Une histoire de résistance
Arrêtée en 1998 à Istanbul alors qu’elle menait une recherche sur la question kurde, Pinar Selek a été accusée d’avoir participé à l’explosion du Bazar des Épices. Pourtant, les expertises ont démontré qu’il s’agissait d’un accident de gaz. Malgré l’absence de preuve, elle a passé plus de deux ans en prison, avant d’être acquittée à 4 reprises – des acquittements toujours annulés.
Sociologue, écrivaine et militante féministe, elle a consacré sa vie à donner voix aux excl.es : enfants des rues, minorités, personnes trans, Kurdes, opposant.es politiques. Exilée en France depuis 2011 et naturalisée en 2017, elle enseigne et poursuit son œuvre, alliant recherche, résistance et poésie sociale.
Une audience de plus, un combat intact
Le 21 octobre 2025, j’étais présente à Istanbul, pour la troisième fois, à l’une des audiences de ce procès interminable. Comme souvent, la Cour a décidé d’un nouveau renvoi au 2 avril 2026. Cette répétition judiciaire vise l’usure, la lassitude. Mais face à cette obstination du pouvoir, Pinar Selek garde sa force lumineuse :
« Ils pensent me fatiguer, mais ils n’arriveront pas à éteindre les lucioles. »
Ces mots résument l’esprit d’une femme qui, depuis vingt-sept ans, oppose à la peur la constance du courage.
Des luttes qui se rejoignent
Mon engagement à ses côtés s’inscrit dans une même exigence de paix et d’égalité. En juin 2025, à l’invitation du DEM Parti, j’ai représenté France Kurdistan au sein d’une délégation internationale venue soutenir le processus de paix engagé par Abdullah Öcalan, toujours emprisonné. Cette mission faisait écho à mon combat de toujours : défendre les droits humains ici, en France, et partout où les femmes sont réduites au silence.
Refuser l’injustice
L’affaire Selek illustre un système où la justice devient outil de répression. Dans un contexte politique tendu, la Turquie poursuit celles et ceux qui portent la parole des opprimé.es.
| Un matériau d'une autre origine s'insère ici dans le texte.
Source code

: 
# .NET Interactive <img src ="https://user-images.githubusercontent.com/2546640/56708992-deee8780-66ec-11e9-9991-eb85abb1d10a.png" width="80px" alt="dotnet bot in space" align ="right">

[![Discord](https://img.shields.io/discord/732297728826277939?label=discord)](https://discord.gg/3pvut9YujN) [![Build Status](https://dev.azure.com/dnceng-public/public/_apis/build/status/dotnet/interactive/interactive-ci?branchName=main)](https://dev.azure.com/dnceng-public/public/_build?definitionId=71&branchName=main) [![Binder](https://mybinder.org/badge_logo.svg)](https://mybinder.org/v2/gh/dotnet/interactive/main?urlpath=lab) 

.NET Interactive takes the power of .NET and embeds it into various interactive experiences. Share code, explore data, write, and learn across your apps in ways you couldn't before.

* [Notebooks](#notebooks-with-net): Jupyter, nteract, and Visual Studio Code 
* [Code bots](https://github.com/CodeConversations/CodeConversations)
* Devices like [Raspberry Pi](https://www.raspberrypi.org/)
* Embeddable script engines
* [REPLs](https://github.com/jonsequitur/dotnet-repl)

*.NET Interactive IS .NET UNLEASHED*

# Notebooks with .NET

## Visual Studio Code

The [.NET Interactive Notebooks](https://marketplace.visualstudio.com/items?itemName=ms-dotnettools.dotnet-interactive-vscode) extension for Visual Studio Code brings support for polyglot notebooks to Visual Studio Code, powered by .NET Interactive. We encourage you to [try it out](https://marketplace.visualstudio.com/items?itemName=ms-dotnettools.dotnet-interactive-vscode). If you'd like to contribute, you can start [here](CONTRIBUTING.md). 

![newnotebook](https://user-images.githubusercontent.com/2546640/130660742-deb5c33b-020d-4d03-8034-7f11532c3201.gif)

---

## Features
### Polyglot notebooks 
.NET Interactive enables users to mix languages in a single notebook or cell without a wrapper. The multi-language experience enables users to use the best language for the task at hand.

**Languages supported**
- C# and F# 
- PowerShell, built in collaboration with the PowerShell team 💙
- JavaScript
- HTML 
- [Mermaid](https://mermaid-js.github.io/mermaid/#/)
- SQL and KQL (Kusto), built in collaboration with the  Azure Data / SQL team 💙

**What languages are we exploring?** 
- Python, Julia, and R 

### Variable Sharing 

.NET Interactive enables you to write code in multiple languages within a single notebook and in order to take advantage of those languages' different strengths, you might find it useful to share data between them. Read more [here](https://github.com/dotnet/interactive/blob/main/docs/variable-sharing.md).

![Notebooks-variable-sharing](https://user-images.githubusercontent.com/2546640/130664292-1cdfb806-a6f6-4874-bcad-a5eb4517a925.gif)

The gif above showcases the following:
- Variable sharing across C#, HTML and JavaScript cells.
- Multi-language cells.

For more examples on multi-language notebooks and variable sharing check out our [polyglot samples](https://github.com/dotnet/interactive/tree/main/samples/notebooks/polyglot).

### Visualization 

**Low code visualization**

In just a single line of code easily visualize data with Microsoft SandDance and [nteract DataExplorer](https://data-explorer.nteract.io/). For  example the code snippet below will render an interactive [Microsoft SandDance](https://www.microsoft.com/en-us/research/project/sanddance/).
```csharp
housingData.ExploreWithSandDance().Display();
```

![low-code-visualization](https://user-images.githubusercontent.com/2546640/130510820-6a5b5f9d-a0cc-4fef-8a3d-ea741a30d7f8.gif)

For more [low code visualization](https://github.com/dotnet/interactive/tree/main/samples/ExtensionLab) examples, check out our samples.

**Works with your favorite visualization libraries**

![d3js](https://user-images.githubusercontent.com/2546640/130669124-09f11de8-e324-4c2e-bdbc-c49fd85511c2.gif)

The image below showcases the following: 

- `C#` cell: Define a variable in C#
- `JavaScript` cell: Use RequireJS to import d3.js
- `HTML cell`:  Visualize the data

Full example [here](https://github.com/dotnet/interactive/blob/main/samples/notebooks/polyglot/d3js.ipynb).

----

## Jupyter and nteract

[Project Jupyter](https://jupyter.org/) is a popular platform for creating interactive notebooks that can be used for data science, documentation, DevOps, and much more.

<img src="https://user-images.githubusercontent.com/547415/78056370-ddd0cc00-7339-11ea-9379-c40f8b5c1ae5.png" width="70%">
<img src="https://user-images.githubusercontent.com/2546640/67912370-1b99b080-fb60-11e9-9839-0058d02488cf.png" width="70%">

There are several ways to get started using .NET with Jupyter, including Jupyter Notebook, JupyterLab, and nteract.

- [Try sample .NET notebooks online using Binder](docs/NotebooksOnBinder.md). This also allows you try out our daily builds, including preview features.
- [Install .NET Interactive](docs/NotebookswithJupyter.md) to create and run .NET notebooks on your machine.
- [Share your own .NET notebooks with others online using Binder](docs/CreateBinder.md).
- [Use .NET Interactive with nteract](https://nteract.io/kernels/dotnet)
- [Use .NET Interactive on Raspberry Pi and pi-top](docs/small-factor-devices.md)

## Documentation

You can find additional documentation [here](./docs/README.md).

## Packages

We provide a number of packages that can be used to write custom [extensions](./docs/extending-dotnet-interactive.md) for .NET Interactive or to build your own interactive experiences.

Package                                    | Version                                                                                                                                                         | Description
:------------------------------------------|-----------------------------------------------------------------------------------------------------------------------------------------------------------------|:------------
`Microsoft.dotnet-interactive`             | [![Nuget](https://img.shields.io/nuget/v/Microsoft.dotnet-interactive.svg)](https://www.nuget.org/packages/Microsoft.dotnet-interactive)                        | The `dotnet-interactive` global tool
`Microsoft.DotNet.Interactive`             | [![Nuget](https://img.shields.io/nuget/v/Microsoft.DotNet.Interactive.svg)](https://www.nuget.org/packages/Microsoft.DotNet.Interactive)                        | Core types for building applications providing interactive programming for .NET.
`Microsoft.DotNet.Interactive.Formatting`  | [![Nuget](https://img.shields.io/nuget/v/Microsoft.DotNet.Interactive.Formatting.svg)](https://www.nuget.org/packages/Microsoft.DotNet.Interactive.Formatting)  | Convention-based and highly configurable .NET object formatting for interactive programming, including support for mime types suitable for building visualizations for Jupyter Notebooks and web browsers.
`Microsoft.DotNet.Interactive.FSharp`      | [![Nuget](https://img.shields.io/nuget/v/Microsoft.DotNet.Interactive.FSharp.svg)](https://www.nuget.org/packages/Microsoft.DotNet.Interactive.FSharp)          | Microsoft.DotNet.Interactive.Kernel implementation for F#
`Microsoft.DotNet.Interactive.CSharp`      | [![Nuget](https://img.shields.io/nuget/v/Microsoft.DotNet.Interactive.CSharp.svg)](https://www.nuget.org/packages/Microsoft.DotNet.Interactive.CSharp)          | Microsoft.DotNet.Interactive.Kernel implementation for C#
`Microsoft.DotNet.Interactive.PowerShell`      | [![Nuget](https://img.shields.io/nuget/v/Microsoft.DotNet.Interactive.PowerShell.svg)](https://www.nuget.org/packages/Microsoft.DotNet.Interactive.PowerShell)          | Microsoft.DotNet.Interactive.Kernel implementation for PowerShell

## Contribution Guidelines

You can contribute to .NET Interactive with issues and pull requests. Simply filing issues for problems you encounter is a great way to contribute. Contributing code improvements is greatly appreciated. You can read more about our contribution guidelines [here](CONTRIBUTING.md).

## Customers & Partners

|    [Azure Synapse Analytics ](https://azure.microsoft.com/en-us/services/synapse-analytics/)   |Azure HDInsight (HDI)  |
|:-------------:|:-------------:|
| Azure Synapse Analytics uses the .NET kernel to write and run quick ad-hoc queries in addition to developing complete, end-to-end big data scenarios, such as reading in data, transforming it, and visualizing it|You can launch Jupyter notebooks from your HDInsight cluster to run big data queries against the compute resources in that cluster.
Aux côtés de nombreuses organisations, L’APRES, que j’ai cofondée, réaffirme son soutien inconditionnel à l’acquittement définitif de Pinar Selek. Ce combat, au-delà d’un destin individuel, concerne la liberté de penser, d’écrire et de résister.
Une cause universelle
Alors que la prochaine audience est attendue pour le printemps 2026, la mobilisation doit se poursuivre. Défendre Pinar Selek, c’est défendre la lumière fragile des lucioles — celles qui brillent même dans la nuit la plus profonde.
Pascale Martin
Sociologue, cofondatrice de L’APRES, défenseure des droits des femmes et engagée pour la paix et la justice sociale.